Count of Savoy
- Reign: 1253–1263
- Predecessor: Amadeus IV
- Successor: Peter II
- Born: 1 December 1244 Chambéry, France
- Died: 7 June 1263 (aged 18) Turin, Italy
- House: Savoy
- Father: Amadeus IV of Savoy
- Mother: Cecile of Baux

= Boniface, Count of Savoy =

Boniface (1 December 1244-7 June 1263) was Count of Savoy from 1253 to 1263, succeeding his father Amadeus IV. He never married and thus left no heir.

==Career==
Boniface was born in Chambéry on 1 December 1244.

Since he became Count of Savoy at the age of nine, he required a regency. Throughout the decade before his death, Savoy was governed through a joint regency resembling that devised for his grandfather Thomas in 1189, in which authority was shared between his mother, Cecile of Baux, and one of his uncles, Thomas II of Piedmont. Boniface's other uncles, Peter and Philip, disputed this, seeking to divide the county's many properties, but Thomas took it to arbitration per the family treaty of 1234 which had been negotiated by his brother William and won out. Peter and Philip were, however, granted compensation in return, receiving more properties within the county. When Thomas died in 1259, Cecile continued as regent in Savoy. Under her regency, Philip and Peter continued their previous work of expanding the control and influence over the County of Savoy.

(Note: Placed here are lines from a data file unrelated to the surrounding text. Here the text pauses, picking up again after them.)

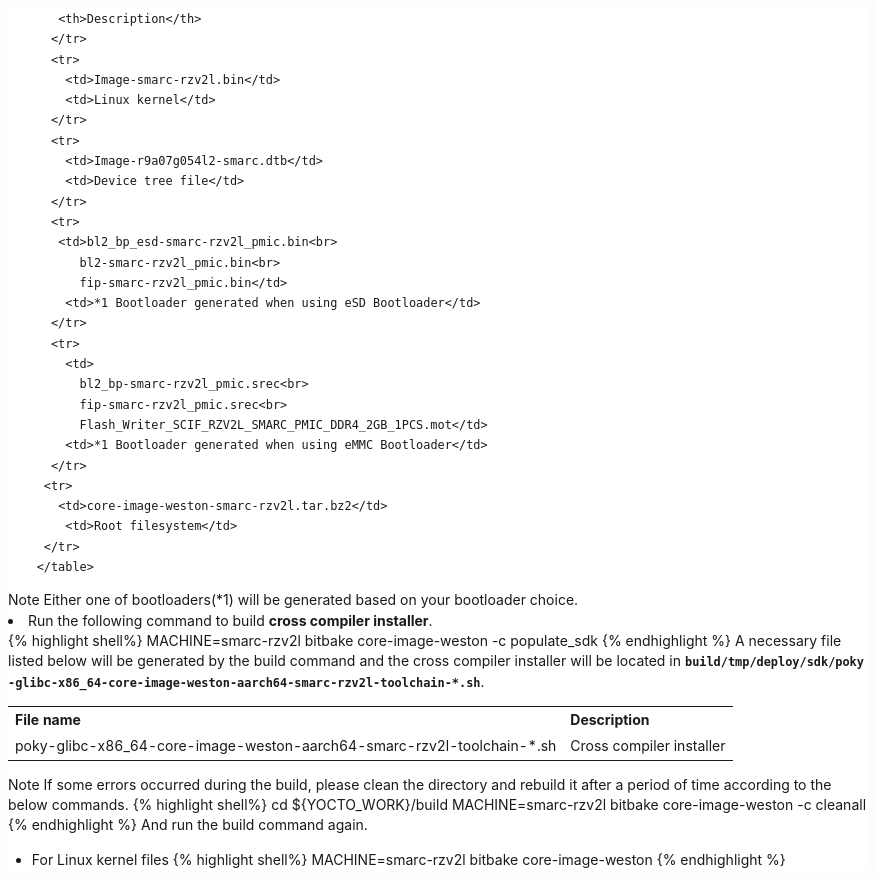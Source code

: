            <th>Description</th>
          </tr>
          <tr>
            <td>Image-smarc-rzv2l.bin</td>
            <td>Linux kernel</td>
          </tr>
          <tr>
            <td>Image-r9a07g054l2-smarc.dtb</td>
            <td>Device tree file</td>
          </tr>
          <tr>
           <td>bl2_bp_esd-smarc-rzv2l_pmic.bin<br>
              bl2-smarc-rzv2l_pmic.bin<br>
              fip-smarc-rzv2l_pmic.bin</td>
            <td>*1 Bootloader generated when using eSD Bootloader</td>
          </tr>
          <tr>
            <td>
              bl2_bp-smarc-rzv2l_pmic.srec<br>
              fip-smarc-rzv2l_pmic.srec<br>
              Flash_Writer_SCIF_RZV2L_SMARC_PMIC_DDR4_2GB_1PCS.mot</td>
            <td>*1 Bootloader generated when using eMMC Bootloader</td>
          </tr>
         <tr>
           <td>core-image-weston-smarc-rzv2l.tar.bz2</td>
            <td>Root filesystem</td>
         </tr>
        </table>
  <div class="note">
    <span class="note-title">Note</span>
    Either one of bootloaders(*1) will be generated based on your bootloader choice.
  </div>
  </li>
  <li>Run the following command to build <b>cross compiler installer</b>.<br>
{% highlight shell%}
MACHINE=smarc-rzv2l bitbake core-image-weston -c populate_sdk
{% endhighlight %}
    A necessary file listed below will be generated by the build command and the cross compiler installer will be located in <b><code>build/tmp/deploy/sdk/poky-glibc-x86_64-core-image-weston-aarch64-smarc-rzv2l-toolchain-*.sh</code></b>.<br>
    <table class="mytable">
      <tr>
        <th>File name</th>
        <th>Description</th>
      </tr>
      <tr>
        <td>poky-glibc-x86_64-core-image-weston-aarch64-smarc-rzv2l-toolchain-*.sh</td>
        <td>Cross compiler installer</td>
      </tr>
    </table>
    <div class="note">
      <span class="note-title">Note</span>
      If some errors occurred during the build, 
      please clean the directory and rebuild it after a period of time according to the below commands.
{% highlight shell%}
cd ${YOCTO_WORK}/build
MACHINE=smarc-rzv2l bitbake core-image-weston -c cleanall
{% endhighlight %}
      And run the build command again.
      <ul>
        <li>For Linux kernel files
{% highlight shell%}
MACHINE=smarc-rzv2l bitbake core-image-weston
{% endhighlight %}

Boniface's campaigns in Flanders and Piedmont were not successful. In September 1262, Rudolf of Geneva offered homage to cousin Boniface after yet another round of the war between Peter and their kin in Geneva. On 7 July 1263 in Turin, Boniface was mortally wounded in battle and died aged 18, to be succeeded by his uncle Peter.

==Sources==
- Cognasso, Francesco (1971). "I Savoia"
- Cox, Eugene L. (1974). "The Eagles of Savoy"
- José, Marie (1956). "La Maison de Savoie, Les Origines, Le Comte Vert, Le Comte Rouge"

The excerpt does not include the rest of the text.